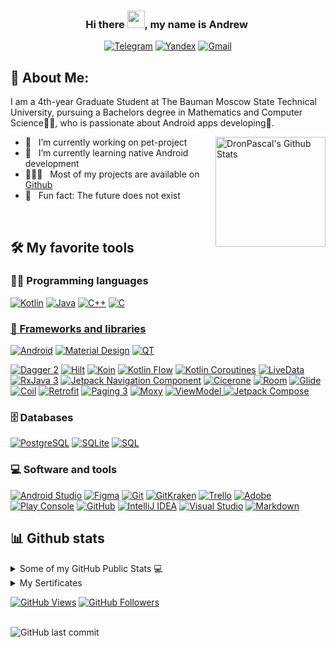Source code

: 
<h3 align="center">
Hi there  <img src="https://media.giphy.com/media/hvRJCLFzcasrR4ia7z/giphy.gif" width="28">, my name is Andrew ​
</h3>

<p align="center">
<a href="https://t.me/appascal"><img alt="Telegram" title="Telegram" src="https://img.shields.io/badge/-@appascal-0088CC?style=flat&logo=Telegram&logoColor=white"/></a>
<a href="mailto:appascal@yandex.ru"><img alt="Yandex" title="Yandex" src="https://img.shields.io/badge/-appascal@yandex.ru-fc3f1d?style=flat&logo=Yandex&logoColor=white"/></a>
<a href="mailto:appascalus@gmail.com"><img alt="Gmail" title="Gmail" src="https://img.shields.io/badge/-appascalus@gmail.com-c14438?style=flat&logo=Gmail&logoColor=white"/></a>
<!--
<a href="https://twitter.com/appaskal"><img alt="Twitter" title="Twitter" src="https://img.shields.io/badge/-@appaskal-00acee?style=flat&logo=Twitter&logoColor=white"/></a>
<a href="https://m.me/appascalus"><img alt="Facebook" title="Facebook" src="https://img.shields.io/badge/-Messenger-0078FF?style=flat&logo=Messenger&logoColor=white"/></a> 
</p>
-->
  
## 🧐 About Me: 
I am a 4th-year Graduate Student at The Bauman Moscow State Technical University, pursuing a Bachelors degree in Mathematics and Computer Science👨‍💻, who is passionate about Android apps developing📱.
<br>

<a href="https://github.com/anuraghazra/github-readme-stats"><img alt="DronPascal's Github Stats" src="https://denvercoder1-github-readme-stats.vercel.app/api?username=DronPascal&show_icons=true&count_private=true&theme=react&hide_border=true&bg_color=1F222E&title_color=F85D7F&icon_color=F8D866" height="176px" align="right"/></a>

- 🔭 &nbsp; I’m currently working on pet-project
- 🌱 &nbsp; I’m currently learning native Android development
- 👨🏻‍💻 &nbsp; Most of my projects are available on [Github](https://github.com/DronPascal?tab=repositories)
- 👾 &nbsp; Fun fact: The future does not exist
<!-- - 📝 &nbsp; Checkout my [resume]() -->
<br>
<!-- Some badges are from https://github.com/Ileriayo/markdown-badges -->

## 🛠️ My favorite tools
### 👨‍💻 Programming languages
<p>
<a href="https://github.com/search?q=user%3ADronPascal+is%3Arepo+language%3Akotlin"><img alt="Kotlin" src="https://img.shields.io/badge/Kotlin-0095D5.svg?logo=Kotlin&logoColor=white"></a>
<a href="https://github.com/search?q=user%3ADronPascal+is%3Arepo+language%3Ajava"><img alt="Java" src="https://img.shields.io/badge/Java-e76e12.svg?logo=java&logoColor=white"></a>
<a href="https://github.com/search?q=user%3ADronPascal+is%3Arepo+language%3Acpp"><img alt="C++" src="https://img.shields.io/badge/C++%20-00599C.svg?logo=c%2B%2B&logoColor=white"></a>
<a href="https://github.com/search?q=user%3ADronPascal+is%3Arepo+language%3Ac"><img alt="C" src="https://img.shields.io/badge/C%20-2370ED.svg?logo=c&logoColor=white"></a>
<a href="https://github.com/search?q=user%3ADronPascal+is%3Arepo+language%3Akotlin">
<a href="https://github.com/search?q=user%3ADronPascal+is%3Arepo+language%3Akotlin">
</p>


### 🧰 Frameworks and libraries
<p>
<a href="#!"><img alt="Android" src="https://img.shields.io/badge/Android-3DDC84?logo=android&logoColor=white"></a>
<a href="#!"><img alt="Material Design" src="https://img.shields.io/badge/Material%20Design-%230081CB.svg?logo=material-design&logoColor=white"></a>
<a href="#!"><img alt="QT" src="https://img.shields.io/badge/-QT-3fc74f?logo=qt&logoColor=white"></a>
</p>
<p>
<a href="#!"><img alt="Dagger 2" src="https://img.shields.io/badge/-Dagger 2-d157d6"></a>
<a href="#!"><img alt="Hilt" src="https://img.shields.io/badge/-Hilt-d157d6"></a>
<a href="#!"><img alt="Koin" src="https://img.shields.io/badge/-Koin-d157d6"></a>
<a href="#!"><img alt="Kotlin Flow" src="https://img.shields.io/badge/-Kotlin Flow-5955ec"></a>
<a href="#!"><img alt="Kotlin Coroutines" src="https://img.shields.io/badge/-Kotlin Coroutines-5955ec"></a>
<a href="#!"><img alt="LiveData" src="https://img.shields.io/badge/-LiveData-9d56f7"></a>
<a href="#!"><img alt="RxJava 3" src="https://img.shields.io/badge/-RxJava 3-9d56f7"></a>
<a href="#!"><img alt="Jetpack Navigation Component" src="https://img.shields.io/badge/-Jetpack NavComponent-e76e12"></a>
<a href="#!"><img alt="Cicerone" src="https://img.shields.io/badge/-Cicerone-e76e12"></a>
<a href="#!"><img alt="Room" src="https://img.shields.io/badge/-Room-259389"></a>
<a href="#!"><img alt="Glide" src="https://img.shields.io/badge/-Glide-259389"></a>
<a href="#!"><img alt="Coil" src="https://img.shields.io/badge/-Coil-259389"></a>
<a href="#!"><img alt="Retrofit" src="https://img.shields.io/badge/-Retrofit-115bc8"></a>
<a href="#!"><img alt="Paging 3" src="https://img.shields.io/badge/-Paging 3-53d0db"></a>
<a href="#!"><img alt="Moxy" src="https://img.shields.io/badge/-Moxy-eb7891"></a>
<a href="#!"><img alt="ViewModel" src="https://img.shields.io/badge/-ViewModel-eb7891">
<a href="#!"><img alt="Jetpack Compose" src="https://img.shields.io/badge/-Jetpack Compose-3747a6"></a>
</p>

### 🗄️ Databases
<p>
<a href="#!"><img alt="PostgreSQL" src ="https://img.shields.io/badge/PostgreSQL-316192.svg?logo=postgresql&logoColor=white"></a>
<a href="#!"><img alt="SQLite" src ="https://img.shields.io/badge/SQLite-07405e.svg?logo=sqlite&logoColor=white"></a>
<a href="https://github.com/search?q=user%3ADronPascal+is%3Arepo+language%3Asql"><img alt="SQL" src="https://img.shields.io/badge/SQL%20-025E8C.svg?logo=amazon-dynamodb&logoColor=white"></a>
</p>

### 💻 Software and tools
<p>
<a href="#!"><img alt="Android Studio" src="https://img.shields.io/badge/Android%20Studio-008678.svg?logo=android-studio&logoColor=white"></a>
<a href="#!"><img alt="Figma" src="https://img.shields.io/badge/Figma%20-524ef6.svg?logo=figma&logoColor=white"></a>
<a href="#!"><img alt="Git" src="https://img.shields.io/badge/Git%20-F05033.svg?logo=git&logoColor=white"></a>
<a href="#!"><img alt="GitKraken" src="https://img.shields.io/badge/GitKraken%20-179287.svg?logo=gitkraken&logoColor=white"></a>
<a href="#!"><img alt="Trello" src="https://img.shields.io/badge/Trello-0052CC.svg?logo=trello&logoColor=white"></a>
<a href="#!"><img alt="Adobe" src="https://img.shields.io/badge/Adobe%20-FF0000.svg?logo=adobe&logoColor=white"></a>
<a href="#!"><img alt="Play Console" src="https://img.shields.io/badge/Play%20Console-5d7183.svg?logo=google-play&logoColor=white"></a>
<a href="#!"><img alt="GitHub" src="https://img.shields.io/badge/GitHub%20-000000.svg?logo=github&logoColor=white"></a>
<a href="#!"><img alt="IntelliJ IDEA" src="https://img.shields.io/badge/IntelliJ%20IDEA-5566ee?logo=intellijidea&logoColor=white"></a>
<a href="#!"><img alt="Visual Studio" src="https://img.shields.io/badge/-Visual Studio-5C2D91?logo=visualstudio&logoColor=white"></a>
<a href="#!"><img alt="Markdown" src="https://img.shields.io/badge/Markdown-111f1c.svg?logo=markdown&logoColor=white"></a>
</p>

## 📊 Github stats
<!-- https://github.com/anuraghazra/github-readme-stats -->
<details> 
<summary>Some of my GitHub Public Stats 💻</summary>
<p>
<!-- https://git.io/streak-stats -->
<a href="https://git.io/streak-stats"><img alt="" src="https://github-readme-streak-stats.herokuapp.com?user=DronPascal&theme=kacho_ga&hide_border=true&background=1F222E&fire=F8D866&sideLabels=F8D866&currStreakLabel=F8D866&ring=FF6969BB&currStreakNum=FF6969BB&sideNums=FF6969BB" height="192px"/></a> 
<!-- https://github.com/anuraghazra/github-readme-stats -->
<a href="https://github.com/anuraghazra/github-readme-stats"><img alt="DronPascal's Top Languages" src="https://denvercoder1-github-readme-stats.vercel.app/api/top-langs/?username=DronPascal&langs_count=8&layout=compact&theme=react&hide_border=true&bg_color=1F222E&title_color=F86666&icon_color=F8D866" height="192px"/></a>
<br>
<b>Note:</b> Top languages is only a metric of the languages my public code consists of and doesn't reflect experience or skill level.
<br><!-- https://github.com/ashutosh00710/github-readme-activity-graph -->
<a href="https://github.com/ashutosh00710/github-readme-activity-graph"><img alt="DronPascal's Activity Graph" src="https://activity-graph.herokuapp.com/graph?username=DronPascal&bg_color=1F222E&color=F8D866&line=F86666&point=FFFFFF&hide_border=true" height="294px"/></a>
<!-- https://github.com/ryo-ma/github-profile-trophy -->
<a href="https://github.com/ryo-ma/github-profile-trophy"><img alt="GitHub Achievements" title="Github Achievements" src="https://github-profile-trophy.vercel.app/?username=DronPascal&theme=onedark&no-frame=true&rank=SECRET,SSS,SS,S,AAA,AA,A,B,C&column=7" align="center"/></a>
</p>
</details>

<details> 
<summary>My Sertificates</summary>
<p>
<a href="https://park.vk.company/curriculum/certificates/download/2187/efc3567f-0e7d-4117-a290-c0606078cbab/"><img src="https://user-images.githubusercontent.com/57148020/137030313-e7387255-31f3-4b7a-9c8c-92991d390b20.jpg" height="300px"></a>
<a href="https://gb.ru/certificates/1484701"><img src="https://user-images.githubusercontent.com/57148020/164464982-f2eb7f75-767c-4ba4-8a50-bc7e9f98b90d.png"  height="300px"></a>
</p>
</details>

<p>
<a href="#"><img alt="GitHub Views" src="https://komarev.com/ghpvc/?username=DronPascal&color=yellow"/></a>
<a href="#"><img alt="GitHub Followers" title="Follow me on Github" src="https://img.shields.io/github/followers/DronPascal?color=blueviolet&logo=github&label=Followers"/></a>
</p>

<br>
<img alt="GitHub last commit" src="https://img.shields.io/github/last-commit/DronPascal/DronPascal?label=last%20update">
══════════
» WORK TO COMPLETE: For every line of the records that has the word "profile" in it, make a copy.

» WRITTEN ANSWER:
<!-- https://github.com/ryo-ma/github-profile-trophy -->
<a href="https://github.com/ryo-ma/github-profile-trophy"><img alt="GitHub Achievements" title="Github Achievements" src="https://github-profile-trophy.vercel.app/?username=DronPascal&theme=onedark&no-frame=true&rank=SECRET,SSS,SS,S,AAA,AA,A,B,C&column=7" align="center"/></a>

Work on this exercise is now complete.